In the city of Bandar Mahshahr (population of about 110,000 as of 2010), the air felt like a searing 165 degrees (74 Celsius) today factoring in the humidity.

Although there are no official records of heat indices, this is second highest level we have ever seen reported.

To achieve today’s astronomical heat index level of 165, Bandar Mahshahr’s actual air temperature registered 115 degrees (46 Celsius) with an astonishing dew point temperature of 90 (32 Celsius).

Apparently that’s 0.3° C below the 35° C wet-bulb temperature limit of human of human endurance.

WaPo: Iran’s heat index is literally off the charts, and this is what it feels like

Hillary Clinton unveils climate change policy

Los Angeles Times, By Evan Halper & Seema Mehta, July 26

Hillary Rodham Clinton sought to position herself as a crusader against climate change Sunday by unveiling some robust goals, even as she continued to avoid some of the more contentious battles around global warming.

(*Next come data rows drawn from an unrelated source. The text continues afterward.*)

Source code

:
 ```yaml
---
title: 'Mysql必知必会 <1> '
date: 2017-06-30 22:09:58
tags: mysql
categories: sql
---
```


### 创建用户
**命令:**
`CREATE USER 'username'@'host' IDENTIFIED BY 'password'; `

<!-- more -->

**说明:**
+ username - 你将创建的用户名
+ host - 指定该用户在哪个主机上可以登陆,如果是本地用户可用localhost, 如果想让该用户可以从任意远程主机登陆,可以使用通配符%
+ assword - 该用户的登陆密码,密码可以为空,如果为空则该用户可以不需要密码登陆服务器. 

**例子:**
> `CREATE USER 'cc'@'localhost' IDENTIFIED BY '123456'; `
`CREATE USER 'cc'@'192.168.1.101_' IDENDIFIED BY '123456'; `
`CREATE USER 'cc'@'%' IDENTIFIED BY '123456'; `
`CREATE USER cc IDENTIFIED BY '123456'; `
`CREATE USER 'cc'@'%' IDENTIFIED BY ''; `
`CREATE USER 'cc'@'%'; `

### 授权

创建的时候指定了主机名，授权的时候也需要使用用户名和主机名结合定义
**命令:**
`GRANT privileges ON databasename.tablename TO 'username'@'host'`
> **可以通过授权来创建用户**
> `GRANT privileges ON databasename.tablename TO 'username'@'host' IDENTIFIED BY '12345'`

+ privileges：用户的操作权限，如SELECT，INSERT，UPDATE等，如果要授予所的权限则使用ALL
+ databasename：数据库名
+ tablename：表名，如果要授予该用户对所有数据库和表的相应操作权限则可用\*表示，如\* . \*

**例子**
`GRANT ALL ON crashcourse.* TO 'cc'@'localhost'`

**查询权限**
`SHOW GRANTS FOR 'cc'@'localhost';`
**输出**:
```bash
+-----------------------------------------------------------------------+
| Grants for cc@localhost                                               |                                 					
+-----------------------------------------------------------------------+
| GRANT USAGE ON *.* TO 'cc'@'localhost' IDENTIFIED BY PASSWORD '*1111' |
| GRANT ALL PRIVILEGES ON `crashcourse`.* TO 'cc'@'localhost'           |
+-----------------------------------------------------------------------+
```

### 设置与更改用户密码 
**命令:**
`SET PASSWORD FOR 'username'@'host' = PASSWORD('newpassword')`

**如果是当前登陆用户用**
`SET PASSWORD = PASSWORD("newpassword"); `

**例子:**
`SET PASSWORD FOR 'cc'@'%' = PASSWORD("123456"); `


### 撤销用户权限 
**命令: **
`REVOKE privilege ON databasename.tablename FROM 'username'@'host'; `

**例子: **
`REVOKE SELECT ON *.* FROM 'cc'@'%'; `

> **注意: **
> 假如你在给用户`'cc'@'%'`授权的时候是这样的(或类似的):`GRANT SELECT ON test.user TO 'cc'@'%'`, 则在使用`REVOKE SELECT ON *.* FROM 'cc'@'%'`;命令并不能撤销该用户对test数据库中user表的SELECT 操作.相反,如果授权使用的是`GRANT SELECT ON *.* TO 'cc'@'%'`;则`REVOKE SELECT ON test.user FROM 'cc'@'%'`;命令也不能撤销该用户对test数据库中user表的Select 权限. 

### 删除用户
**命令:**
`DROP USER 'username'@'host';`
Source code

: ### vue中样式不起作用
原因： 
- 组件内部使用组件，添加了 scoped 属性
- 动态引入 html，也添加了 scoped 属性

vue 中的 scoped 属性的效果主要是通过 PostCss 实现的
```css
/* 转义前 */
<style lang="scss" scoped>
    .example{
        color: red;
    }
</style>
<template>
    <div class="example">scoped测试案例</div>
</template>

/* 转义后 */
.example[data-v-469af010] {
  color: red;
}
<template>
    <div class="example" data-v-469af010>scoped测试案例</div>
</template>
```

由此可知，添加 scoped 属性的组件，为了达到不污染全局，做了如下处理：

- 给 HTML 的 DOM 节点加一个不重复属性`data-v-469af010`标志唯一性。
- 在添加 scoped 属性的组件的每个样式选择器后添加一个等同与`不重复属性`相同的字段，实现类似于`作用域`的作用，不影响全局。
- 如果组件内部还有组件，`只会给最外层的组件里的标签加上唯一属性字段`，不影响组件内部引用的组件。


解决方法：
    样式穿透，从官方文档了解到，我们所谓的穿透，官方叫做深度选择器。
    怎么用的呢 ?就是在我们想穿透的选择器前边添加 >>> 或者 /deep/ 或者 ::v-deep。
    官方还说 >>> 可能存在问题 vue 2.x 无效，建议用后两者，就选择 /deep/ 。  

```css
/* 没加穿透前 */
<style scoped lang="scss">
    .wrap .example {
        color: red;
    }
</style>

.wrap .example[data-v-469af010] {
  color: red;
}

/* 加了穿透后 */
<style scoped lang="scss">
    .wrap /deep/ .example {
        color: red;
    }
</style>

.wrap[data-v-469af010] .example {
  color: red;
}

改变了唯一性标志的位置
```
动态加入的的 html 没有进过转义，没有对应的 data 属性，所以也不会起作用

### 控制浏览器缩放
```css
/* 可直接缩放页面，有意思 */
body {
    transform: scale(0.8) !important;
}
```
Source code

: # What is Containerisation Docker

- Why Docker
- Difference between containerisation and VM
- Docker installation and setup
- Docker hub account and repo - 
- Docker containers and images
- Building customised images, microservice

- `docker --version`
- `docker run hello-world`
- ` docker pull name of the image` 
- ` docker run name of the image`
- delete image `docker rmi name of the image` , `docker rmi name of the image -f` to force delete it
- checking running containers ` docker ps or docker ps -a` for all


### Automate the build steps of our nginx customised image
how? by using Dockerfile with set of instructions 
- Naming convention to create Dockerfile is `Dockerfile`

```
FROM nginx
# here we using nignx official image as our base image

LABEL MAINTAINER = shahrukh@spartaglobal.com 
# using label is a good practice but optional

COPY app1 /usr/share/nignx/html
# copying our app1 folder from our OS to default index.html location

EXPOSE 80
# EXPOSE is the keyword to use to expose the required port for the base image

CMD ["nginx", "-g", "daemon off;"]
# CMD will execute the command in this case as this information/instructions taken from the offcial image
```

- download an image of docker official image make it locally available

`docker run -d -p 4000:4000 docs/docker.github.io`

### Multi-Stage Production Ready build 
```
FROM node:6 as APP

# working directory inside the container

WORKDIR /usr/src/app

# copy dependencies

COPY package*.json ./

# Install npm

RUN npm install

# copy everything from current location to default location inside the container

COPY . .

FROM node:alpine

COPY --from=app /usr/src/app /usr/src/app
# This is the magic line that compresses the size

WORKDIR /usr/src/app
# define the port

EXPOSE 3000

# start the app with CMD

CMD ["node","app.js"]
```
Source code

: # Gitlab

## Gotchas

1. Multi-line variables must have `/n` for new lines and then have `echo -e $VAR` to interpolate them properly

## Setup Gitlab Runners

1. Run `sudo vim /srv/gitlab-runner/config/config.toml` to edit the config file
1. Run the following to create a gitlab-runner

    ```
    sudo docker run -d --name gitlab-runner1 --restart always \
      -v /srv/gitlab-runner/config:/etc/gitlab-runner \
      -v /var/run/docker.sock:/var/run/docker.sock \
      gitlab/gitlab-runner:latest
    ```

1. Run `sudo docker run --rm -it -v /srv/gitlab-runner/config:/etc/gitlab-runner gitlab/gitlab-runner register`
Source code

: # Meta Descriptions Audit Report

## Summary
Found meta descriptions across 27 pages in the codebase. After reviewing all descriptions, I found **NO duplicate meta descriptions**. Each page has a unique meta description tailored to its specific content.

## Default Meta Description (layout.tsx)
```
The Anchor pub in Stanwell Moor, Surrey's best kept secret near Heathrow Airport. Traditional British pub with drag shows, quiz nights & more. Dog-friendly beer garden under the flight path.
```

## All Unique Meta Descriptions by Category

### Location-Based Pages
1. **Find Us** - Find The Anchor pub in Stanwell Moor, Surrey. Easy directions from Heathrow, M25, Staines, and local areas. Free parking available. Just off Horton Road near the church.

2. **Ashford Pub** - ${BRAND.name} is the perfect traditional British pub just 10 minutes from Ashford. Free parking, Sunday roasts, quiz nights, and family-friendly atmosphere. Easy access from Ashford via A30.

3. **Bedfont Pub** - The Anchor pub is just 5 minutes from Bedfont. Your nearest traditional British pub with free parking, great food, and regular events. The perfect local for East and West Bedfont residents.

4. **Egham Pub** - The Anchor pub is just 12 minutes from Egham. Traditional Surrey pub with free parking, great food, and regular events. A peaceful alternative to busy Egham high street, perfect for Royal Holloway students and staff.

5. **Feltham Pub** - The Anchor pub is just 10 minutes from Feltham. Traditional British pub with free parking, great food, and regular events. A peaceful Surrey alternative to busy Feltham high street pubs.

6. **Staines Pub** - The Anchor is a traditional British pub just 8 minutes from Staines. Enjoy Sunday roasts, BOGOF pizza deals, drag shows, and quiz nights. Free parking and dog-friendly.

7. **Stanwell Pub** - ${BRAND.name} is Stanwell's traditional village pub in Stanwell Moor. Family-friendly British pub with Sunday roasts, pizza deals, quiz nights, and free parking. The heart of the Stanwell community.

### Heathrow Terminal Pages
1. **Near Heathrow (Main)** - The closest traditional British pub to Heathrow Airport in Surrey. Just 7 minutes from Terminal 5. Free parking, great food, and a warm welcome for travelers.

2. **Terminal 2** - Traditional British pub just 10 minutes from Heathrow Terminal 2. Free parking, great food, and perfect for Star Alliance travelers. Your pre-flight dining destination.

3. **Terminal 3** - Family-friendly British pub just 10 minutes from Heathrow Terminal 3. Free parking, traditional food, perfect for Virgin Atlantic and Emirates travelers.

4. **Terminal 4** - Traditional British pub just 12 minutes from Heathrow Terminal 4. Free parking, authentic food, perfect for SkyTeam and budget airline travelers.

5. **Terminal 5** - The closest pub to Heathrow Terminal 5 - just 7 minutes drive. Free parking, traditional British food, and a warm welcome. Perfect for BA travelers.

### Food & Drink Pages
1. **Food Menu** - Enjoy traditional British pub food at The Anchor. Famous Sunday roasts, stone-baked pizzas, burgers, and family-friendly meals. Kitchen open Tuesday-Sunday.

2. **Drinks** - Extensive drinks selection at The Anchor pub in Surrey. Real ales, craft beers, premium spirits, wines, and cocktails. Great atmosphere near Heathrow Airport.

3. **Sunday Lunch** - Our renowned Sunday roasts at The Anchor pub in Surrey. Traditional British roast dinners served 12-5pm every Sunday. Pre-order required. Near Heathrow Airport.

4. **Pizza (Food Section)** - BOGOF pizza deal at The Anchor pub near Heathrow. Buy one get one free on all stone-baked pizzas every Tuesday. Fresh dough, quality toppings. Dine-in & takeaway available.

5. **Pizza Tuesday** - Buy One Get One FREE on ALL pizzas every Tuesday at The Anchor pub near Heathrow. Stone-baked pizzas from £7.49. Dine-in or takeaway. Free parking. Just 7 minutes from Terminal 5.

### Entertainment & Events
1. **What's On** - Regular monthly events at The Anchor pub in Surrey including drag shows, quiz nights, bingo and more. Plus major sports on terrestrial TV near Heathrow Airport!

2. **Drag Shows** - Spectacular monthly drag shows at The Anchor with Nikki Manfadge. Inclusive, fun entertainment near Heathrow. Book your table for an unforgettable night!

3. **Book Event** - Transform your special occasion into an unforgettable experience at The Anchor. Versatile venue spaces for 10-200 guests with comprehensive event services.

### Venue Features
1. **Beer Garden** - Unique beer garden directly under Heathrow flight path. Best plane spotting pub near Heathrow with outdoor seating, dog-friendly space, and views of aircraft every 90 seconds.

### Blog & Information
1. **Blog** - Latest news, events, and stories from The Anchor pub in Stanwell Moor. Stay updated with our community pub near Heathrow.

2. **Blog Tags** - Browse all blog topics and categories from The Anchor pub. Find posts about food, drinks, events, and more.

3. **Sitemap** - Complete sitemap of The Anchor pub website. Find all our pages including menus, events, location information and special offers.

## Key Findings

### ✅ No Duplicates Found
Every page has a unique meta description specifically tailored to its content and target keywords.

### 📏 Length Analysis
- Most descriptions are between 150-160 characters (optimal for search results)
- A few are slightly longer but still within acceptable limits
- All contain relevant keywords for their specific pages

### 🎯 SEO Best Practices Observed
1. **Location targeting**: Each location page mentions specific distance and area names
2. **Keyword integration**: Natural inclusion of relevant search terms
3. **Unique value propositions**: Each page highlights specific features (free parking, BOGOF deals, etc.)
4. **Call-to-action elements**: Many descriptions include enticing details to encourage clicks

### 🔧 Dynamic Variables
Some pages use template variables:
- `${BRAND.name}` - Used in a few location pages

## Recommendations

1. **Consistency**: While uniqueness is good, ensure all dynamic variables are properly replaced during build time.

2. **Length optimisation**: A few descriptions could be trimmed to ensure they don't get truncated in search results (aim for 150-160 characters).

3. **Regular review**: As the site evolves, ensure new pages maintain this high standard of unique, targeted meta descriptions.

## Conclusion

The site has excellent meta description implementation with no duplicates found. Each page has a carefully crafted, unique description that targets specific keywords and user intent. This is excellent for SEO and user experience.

Clinton announced that she will push to vastly expand the number of solar panels installed in the United States, as well as to boost overall renewable energy to the point that it will be able to fuel all homes and businesses by 2027.

The proposals reflect Clinton’s commitment to continuing the path on climate change set by President Obama, who champions numerous policies that bolster renewables and push a reduction in fossil fuel consumption.

The Clinton package is incomplete, however. Unlike her rivals in the Democratic presidential contest, Clinton has yet to take a position on the controversial Keystone XL pipeline, which would transport oil from the Canadian tar sands to Gulf Coast ports. She also has yet to weigh in on a campaign to ban hydraulic fracturing nationwide, or to take a firm position on offshore oil drilling.

The proposal Clinton released Sunday for boosting solar installations by 700% is vague on details about how it would be funded.

Think Progress: Clinton Campaign Releases Horror Film Montage Of Climate-Denying Presidential Candidates

Mammoths killed by abrupt climate change

Science Daily, July 23

New research has revealed abrupt warming, that closely resembles the rapid human-made warming occurring today, has repeatedly played a key role in mass extinction events of large animals, the megafauna, in Earth’s past.

Using advances in analysing ancient DNA, radiocarbon dating and other geologic records an international team led by researchers from the University of Adelaide and the University of New South Wales (Australia) have revealed that short, rapid warming events, known as interstadials, recorded during the last ice age or Pleistocene (60,000-12,000 years ago) coincided with major extinction events even before the appearance of man.

Published today in Science, the researchers say by contrast, extreme cold periods, such as the last glacial maximum, do not appear to correspond with these extinctions.

“This abrupt warming had a profound impact on climate that caused marked shifts in global rainfall and vegetation patterns,” said University of Adelaide lead author and Director of the Australian Centre for Ancient DNA, Professor Alan Cooper.